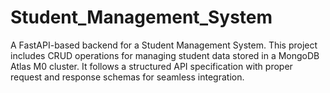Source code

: # Student_Management_System
A FastAPI-based backend for a Student Management System. This project includes CRUD operations for managing student data stored in a MongoDB Atlas M0 cluster. It follows a structured API specification with proper request and response schemas for seamless integration.
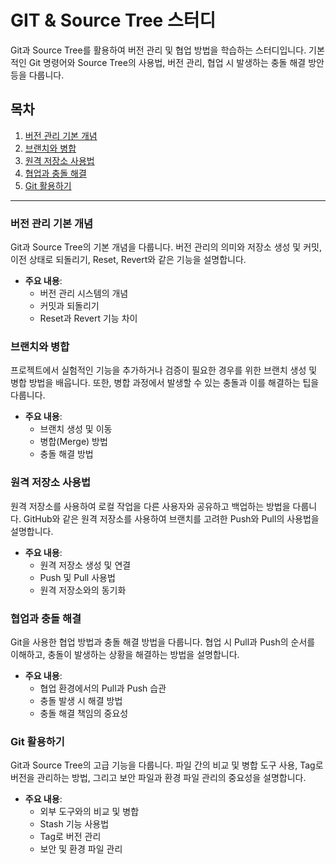 # GIT & Source Tree 스터디

Git과 Source Tree를 활용하여 버전 관리 및 협업 방법을 학습하는 스터디입니다. 기본적인 Git 명령어와 Source Tree의 사용법, 버전 관리, 협업 시 발생하는 충돌 해결 방안 등을 다룹니다.

## 목차
1. [버전 관리 기본 개념](#버전-관리-기본-개념)
2. [브랜치와 병합](#브랜치와-병합)
3. [원격 저장소 사용법](#원격-저장소-사용법)
4. [협업과 충돌 해결](#협업과-충돌-해결)
5. [Git 활용하기](#Git-활용하기)

---

### 버전 관리 기본 개념
Git과 Source Tree의 기본 개념을 다룹니다. 버전 관리의 의미와 저장소 생성 및 커밋, 이전 상태로 되돌리기, Reset, Revert와 같은 기능을 설명합니다.

- **주요 내용**:
  - 버전 관리 시스템의 개념
  - 커밋과 되돌리기
  - Reset과 Revert 기능 차이

### 브랜치와 병합
프로젝트에서 실험적인 기능을 추가하거나 검증이 필요한 경우를 위한 브랜치 생성 및 병합 방법을 배웁니다. 또한, 병합 과정에서 발생할 수 있는 충돌과 이를 해결하는 팁을 다룹니다.

- **주요 내용**:
  - 브랜치 생성 및 이동
  - 병합(Merge) 방법
  - 충돌 해결 방법

### 원격 저장소 사용법
원격 저장소를 사용하여 로컬 작업을 다른 사용자와 공유하고 백업하는 방법을 다룹니다. GitHub와 같은 원격 저장소를 사용하여 브랜치를 고려한 Push와 Pull의 사용법을 설명합니다.

- **주요 내용**:
  - 원격 저장소 생성 및 연결
  - Push 및 Pull 사용법
  - 원격 저장소와의 동기화

### 협업과 충돌 해결
Git을 사용한 협업 방법과 충돌 해결 방법을 다룹니다. 협업 시 Pull과 Push의 순서를 이해하고, 충돌이 발생하는 상황을 해결하는 방법을 설명합니다.

- **주요 내용**:
  - 협업 환경에서의 Pull과 Push 습관
  - 충돌 발생 시 해결 방법
  - 충돌 해결 책임의 중요성

### Git 활용하기
Git과 Source Tree의 고급 기능을 다룹니다. 파일 간의 비교 및 병합 도구 사용, Tag로 버전을 관리하는 방법, 그리고 보안 파일과 환경 파일 관리의 중요성을 설명합니다.

- **주요 내용**:
  - 외부 도구와의 비교 및 병합
  - Stash 기능 사용법
  - Tag로 버전 관리
  - 보안 및 환경 파일 관리

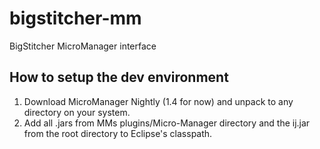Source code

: # bigstitcher-mm
BigStitcher MicroManager interface

##  How to setup the dev environment

1) Download MicroManager Nightly (1.4 for now) and unpack to any directory on your system.
2) Add all .jars from MMs plugins/Micro-Manager directory and the ij.jar from the root directory to Eclipse's classpath.
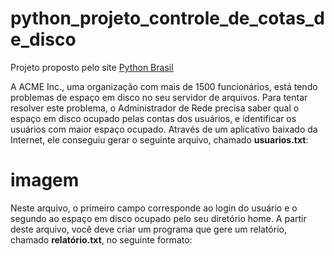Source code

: # python_projeto_controle_de_cotas_de_disco #
Projeto proposto pelo site <a href="https://wiki.python.org.br/ListaDeExerciciosProjetos">Python Brasil</a>


<p>A ACME Inc., uma organização com mais de 1500 funcionários, está tendo problemas de espaço em disco no seu servidor de arquivos. Para tentar resolver este problema, o Administrador de Rede precisa saber qual o espaço em disco ocupado pelas contas dos usuários, e identificar os usuários com maior espaço ocupado. Através de um aplicativo baixado da Internet, ele conseguiu gerar o seguinte arquivo, chamado <b>usuarios.txt</b>: </p>

# imagem #

<p>Neste arquivo, o primeiro campo corresponde ao login do usuário e o segundo ao espaço em disco ocupado pelo seu diretório home. A partir deste arquivo, você deve criar um programa que gere um relatório, chamado <b>relatório.txt</b>, no seguinte formato:</p>
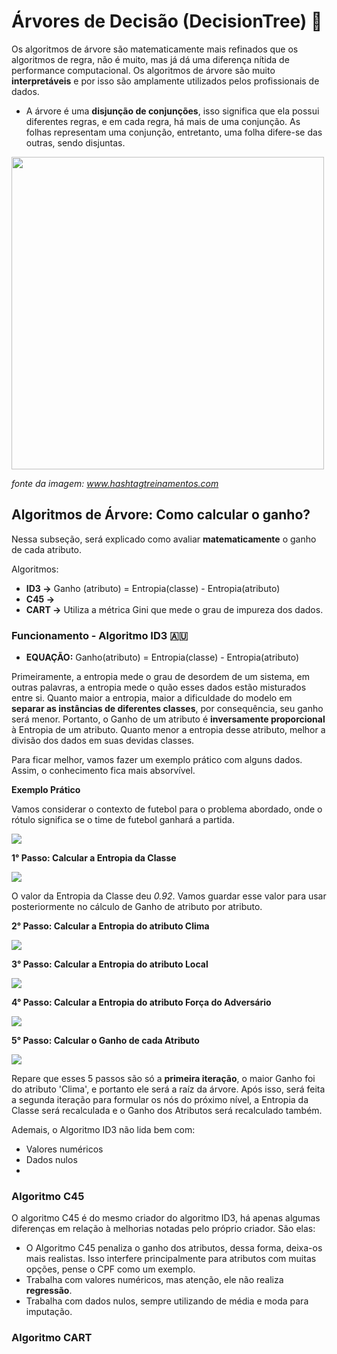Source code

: # Árvores de Decisão (DecisionTree) 🌲

Os algoritmos de árvore são matematicamente mais refinados que os algoritmos de regra, não é muito, mas já dá uma diferença nítida de performance computacional. Os algoritmos de árvore são muito
**interpretáveis** e por isso são amplamente utilizados pelos profissionais de dados.

- A árvore é uma **disjunção de conjunções**, isso significa que ela possui diferentes regras, e em cada regra, há mais de uma conjunção. As folhas representam uma conjunção, entretanto, uma
folha difere-se das outras, sendo disjuntas.

<img src="https://www.hashtagtreinamentos.com/wp-content/uploads/2022/11/Arvore-de-Decisao-1.png" width=500px height=500px>

*fonte da imagem: www.hashtagtreinamentos.com*

## Algoritmos de Árvore: Como calcular o ganho?

Nessa subseção, será explicado como avaliar **matematicamente** o ganho de cada atributo.

Algoritmos:

- **ID3 ->** Ganho (atributo) = Entropia(classe) - Entropia(atributo)
-  **C45 ->**
-  **CART ->** Utiliza a métrica Gini que mede o grau de impureza dos dados.

### Funcionamento - Algoritmo ID3 🇦🇺

- **EQUAÇÃO:** Ganho(atributo) = Entropia(classe) - Entropia(atributo)

Primeiramente, a entropia mede o grau de desordem de um sistema, em outras palavras, a entropia mede o quão esses dados estão misturados entre si. Quanto maior a entropia, maior a dificuldade
do modelo em **separar as instâncias de diferentes classes**, por consequência, seu ganho será menor. Portanto, o Ganho de um atributo é **inversamente proporcional** à Entropia de um atributo.
Quanto menor a entropia desse atributo, melhor a divisão dos dados em suas devidas classes.

Para ficar melhor, vamos fazer um exemplo prático com alguns dados. Assim, o conhecimento fica mais absorvível.

**Exemplo Prático**

Vamos considerar o contexto de futebol para o problema abordado, onde o rótulo significa se o time de futebol ganhará a partida.

<img src="https://i.ibb.co/pnB04Jt/Captura-de-tela-2024-10-22-234447.png">

**1° Passo: Calcular a Entropia da Classe**

<img src="https://i.ibb.co/yntJPhs/arvore-id3-passo1.png">

O valor da Entropia da Classe deu *0.92*. Vamos guardar esse valor para usar posteriormente no cálculo de Ganho de atributo por atributo.

**2° Passo: Calcular a Entropia do atributo Clima**

<img src="https://i.ibb.co/HTqZq8n/arvore-id3-atributo-clima.png">

**3° Passo: Calcular a Entropia do atributo Local**

<img src="https://i.ibb.co/gvVcVnd/arvore-id3-atributo-local.png">

**4° Passo: Calcular a Entropia do atributo Força do Adversário**

<img src="https://i.ibb.co/7t70Qh3/arvore-id3-atributo-forca-adversario.png">

**5° Passo: Calcular o Ganho de cada Atributo**

<img src="https://i.ibb.co/W2Z8M8f/arvore-id3-ganho.png">


Repare que esses 5 passos são só a **primeira iteração**, o maior Ganho foi do atributo 'Clima', e portanto ele será a raíz da árvore. Após isso, será feita a segunda iteração para formular os nós do próximo nível, a Entropia da Classe será recalculada e o Ganho dos Atributos será recalculado também.

Ademais, o Algoritmo ID3 não lida bem com:

- Valores numéricos
- Dados nulos
-

### Algoritmo C45 
O algoritmo C45 é do mesmo criador do algoritmo ID3, há apenas algumas diferenças em relação à melhorias notadas pelo próprio criador. São elas:

- O Algoritmo C45 penaliza o ganho dos atributos, dessa forma, deixa-os mais realistas. Isso interfere principalmente para atributos com muitas opções, pense o CPF como um exemplo.
- Trabalha com valores numéricos, mas atenção, ele não realiza **regressão**.
- Trabalha com dados nulos, sempre utilizando de média e moda para imputação.

### Algoritmo CART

--------------------

EXERCISE BRIEF
Everything before the line containing "- O Algoritmo" stays out. Write out that line and the rest of the entries exactly.

ANSWER AREA
- O Algoritmo C45 penaliza o ganho dos atributos, dessa forma, deixa-os mais realistas. Isso interfere principalmente para atributos com muitas opções, pense o CPF como um exemplo.
- Trabalha com valores numéricos, mas atenção, ele não realiza **regressão**.
- Trabalha com dados nulos, sempre utilizando de média e moda para imputação.

### Algoritmo CART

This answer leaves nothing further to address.